不正引き出し、ネット取引も被害補償・金融機関が自主ルール
日本経済新聞(2008/2/7)
 インターネットを使って振り込みなどができる「インターネットバンキング」で預金を不正に引き出される被害が増えていることを受け、大手銀行などが被害額を原則として補償することになった。ネット取引の被害は預金者保護法の対象外で、現在は補償されない場合が多い。預金者に過失があれば補償は一部にとどまるが、金融機関の責任は大幅に重くなる。
 全国銀行協会が補償基準を定めた自主ルールを策定。2月19日に正式決定して会員銀行に通知する。三井住友銀行やみずほ銀行、三菱東京UFJ銀行など各行は約款を改定して補償に応じる見通しだ。全銀協非加盟の信用金庫、信用組合、労働金庫、農協、ゆうちょ銀行などにも金融庁が約款の改定を要請する。
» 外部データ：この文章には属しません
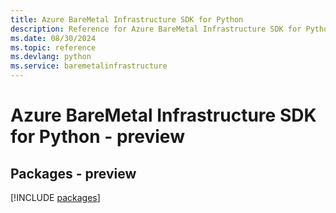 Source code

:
 ```yaml
---
title: Azure BareMetal Infrastructure SDK for Python
description: Reference for Azure BareMetal Infrastructure SDK for Python
ms.date: 08/30/2024
ms.topic: reference
ms.devlang: python
ms.service: baremetalinfrastructure
---
```

# Azure BareMetal Infrastructure SDK for Python - preview
## Packages - preview
[!INCLUDE [packages](baremetal-infrastructure-index.md)]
 自主ルールではネット取引の預金者が過失なく被害に遭った場合には引き出された全額を補償する。IT(情報技術)や犯罪の手口は日々変化しているため、どういった場合にどの程度補償するかは規定せず、預金者と金融機関が個別に話し合う。

公明党:盗難通帳、ネット不正引き出しへの被害補償の徹底を要望
参考写真 2月13日、公明党の財政・金融部会(石井啓一部会長=衆院議員・茨城県本部代表)と金融問題調査会(上田勇委員長=衆院議員)は、参院議員会館で、全国銀行協会(全銀協)の奥正之会長あてに、不正預金引き出しなどへの対応に関する申し入れを行いました。全銀協の和田耕志理事(事務局長)らが応対しました。
 公明党は、全銀協が先ごろ、預金者保護法の対象外となっている盗難通帳やインターネットバンキングによる不正引き出しなどの被害について、原則補償するとの「申し合わせ」を行うとしたことを評価する一方、法的拘束力のない業界ルールで実効性が担保されるか懸念もあると指摘。その上で、「申し合わせ」による対応が預金者保護法の趣旨に沿って適切に実施されるよう、(1)各銀行の運行実態の情報公開と法改正も含めた再検討(2)過去の被害に対する補償(3)偽造、盗難キャッシュカード被害の救済範囲(4)銀行と捜査機関との連携強化――などの項目について要望しました。
 これに対し、全銀協の和田理事は、「しっかりと持ち帰って検討する」と答えました。